As for the pay-for-quality revolution that the Obama administration envisions, that hasn’t been proven at Medicare’s scale, either.
But, in a post earlier this year, Klein pointed out that the biggest cuts in Ryan’s 2013 budget aren’t to Medicare:
From reading the coverage, I get the sense that people think Ryan’s budget works something like this: It lowers taxes, cuts the deficit and pays for all that by cutting deep into Medicare. That’s wrong.

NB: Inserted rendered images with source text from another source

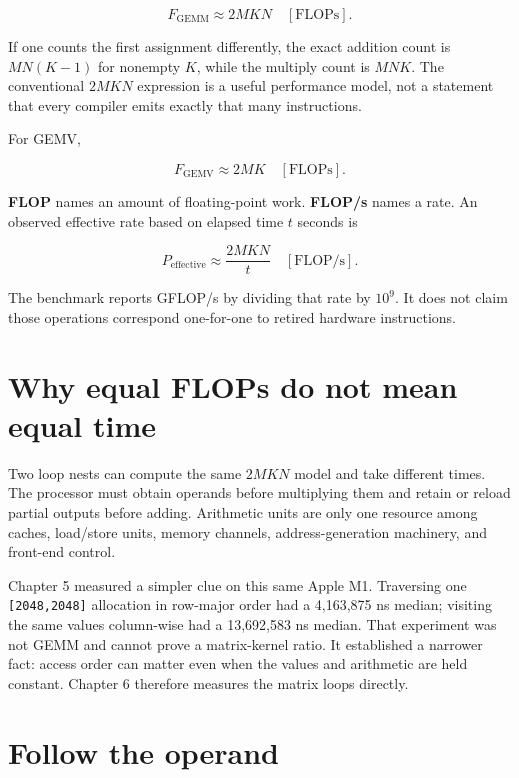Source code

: \begin{equation}
F_{\mathrm{GEMM}}\approx2MKN\quad[\mathrm{FLOPs}].
\end{equation}

If one counts the first assignment differently, the exact addition count
is \(MN(K-1)\) for nonempty \(K\), while the multiply count is \(MNK\).
The conventional \(2MKN\) expression is a useful performance model, not
a statement that every compiler emits exactly that many instructions.

For GEMV,

\begin{equation}
F_{\mathrm{GEMV}}\approx2MK\quad[\mathrm{FLOPs}].
\end{equation}

\textbf{FLOP} names an amount of floating-point work. \textbf{FLOP/s}
names a rate. An observed effective rate based on elapsed time \(t\)
seconds is

\begin{equation}
P_{\mathrm{effective}}
\approx\frac{2MKN}{t}\quad[\mathrm{FLOP/s}].
\end{equation}

The benchmark reports GFLOP/s by dividing that rate by \(10^9\). It does
not claim those operations correspond one-for-one to retired hardware
instructions.

\section{Why equal FLOPs do not mean equal
time}\label{why-equal-flops-do-not-mean-equal-time}

Two loop nests can compute the same \(2MKN\) model and take different
times. The processor must obtain operands before multiplying them and
retain or reload partial outputs before adding. Arithmetic units are
only one resource among caches, load/store units, memory channels,
address-generation machinery, and front-end control.

Chapter 5 measured a simpler clue on this same Apple M1. Traversing one
\texttt{{[}2048,2048{]}} allocation in row-major order had a 4,163,875
ns median; visiting the same values column-wise had a 13,692,583 ns
median. That experiment was not GEMM and cannot prove a matrix-kernel
ratio. It established a narrower fact: access order can matter even when
the values and arithmetic are held constant. Chapter 6 therefore
measures the matrix loops directly.

\section{Follow the operand}\label{follow-the-operand}

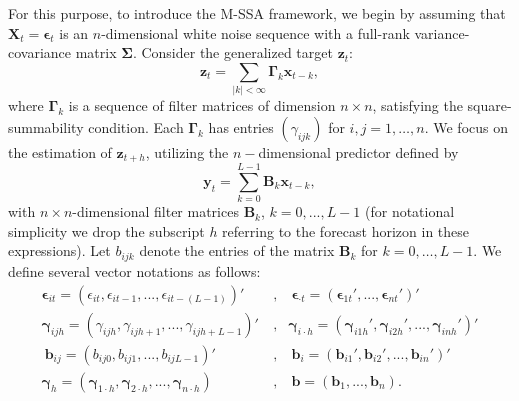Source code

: \documentclass[11pt,a4paper]{article}
\begin{document}
For this purpose, to introduce the M-SSA framework, we begin by assuming that  $\mathbf{X}_t=\boldsymbol{\epsilon}_t$ is an $n$-dimensional white noise sequence with a full-rank variance-covariance matrix $\boldsymbol{\Sigma}$.
Consider the generalized target $\mathbf{z}_t$:
\[
\mathbf{z}_t=\sum_{|k|<\infty}\boldsymbol{\Gamma}_k\mathbf{x}_{t-k},
\] 
where $\boldsymbol{\Gamma}_k$  is a sequence of filter matrices of dimension  $n\times n$, satisfying the square-summability condition. Each $\boldsymbol{\Gamma}_k$ has entries $(\gamma_{ijk})$ for $i, j = 1, \ldots, n$. We focus on the estimation of $\mathbf{z}_{t+h}$, utilizing the $n-$dimensional predictor defined by
\[
\mathbf{y}_t = \sum_{k=0}^{L-1} \mathbf{B}_k \mathbf{x}_{t-k},
\]
with $n\times n$-dimensional filter matrices $\mathbf{B}_k$, $k=0,...,L-1$ (for notational simplicity we drop the subscript $h$ referring to the forecast horizon in these expressions). Let $b_{ijk}$ denote the entries of the matrix $\mathbf{B}_k$ for $k = 0, \ldots, L-1$. We define several vector notations as follows:
\begin{eqnarray*}
\boldsymbol{\epsilon}_{it}=(\epsilon_{it},\epsilon_{it-1},...,\epsilon_{it-(L-1)})'~&,&~\boldsymbol{\epsilon}_{\cdot t}=(\boldsymbol{\epsilon}_{1t}',...,\boldsymbol{\epsilon}_{nt}')'\\
\boldsymbol{\gamma}_{ijh}=(\gamma_{ijh},\gamma_{ijh+1},...,\gamma_{ijh+L-1})'~&,&\boldsymbol{\gamma}_{i\cdot h}=(\boldsymbol{\gamma}_{i1h}',\boldsymbol{\gamma}_{i2h}',...,\boldsymbol{\gamma}_{inh}')'\\
~\mathbf{b}_{ij}=(b_{ij0},b_{ij1},...,b_{ijL-1})'~&,&~\mathbf{b}_{i}=(\mathbf{b}_{i1}',\mathbf{b}_{i2}',...,\mathbf{b}_{in}')'\\
\boldsymbol{\gamma}_{h}=(\boldsymbol{\gamma}_{1\cdot h},\boldsymbol{\gamma}_{2\cdot h},...,\boldsymbol{\gamma}_{n\cdot h})
~&,&~\mathbf{b}=(\mathbf{b}_1,...,\mathbf{b}_n).%
\end{eqnarray*} 
\end{document}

It’s Medicaid and other health spending, which includes the Affordable Care Act, where Ryan really brings down the hammer: That category falls by 1.25 percent of GDP. So Ryan’s cuts to health care for the poor are almost twice the size of his cuts to health care for the old.
And then there’s the “everything else” category, which includes defense spending, infrastructure, education and training, farm subsidies, income supports, veteran’s benefits, retraining, basic research, the federal workforce and much, much more. And this category of spending falls by 2.5 percent of GDP.
That’s a lot of numbers. But it’s also clarifying. The big cut here isn’t to health care for old people, though that gets the headlines. It’s to health care for poorer Americans. The biggest category of cuts is “everything else,” which shrinks to implausibly low levels, and Ryan, to my knowledge, has never detailed, even in broad strokes, how he gets it that low. But since he’s opposed to further defense cuts — he in fact raises spending on defense in the next 10 years — it seems inevitable that the non-defense side of “everything else” would have to shrink considerably, and that means cutting quite a bit from income supports and veterans’ benefits and infrastructure.
From his budget proposals, we can tell that Paul Ryan’s priorities include reducing the deficit and getting the federal government out of the business of ensuring that the elderly and the poor have healthcare and at least a small amount of income on which to live. That’s not a pathway to a future I want to live in.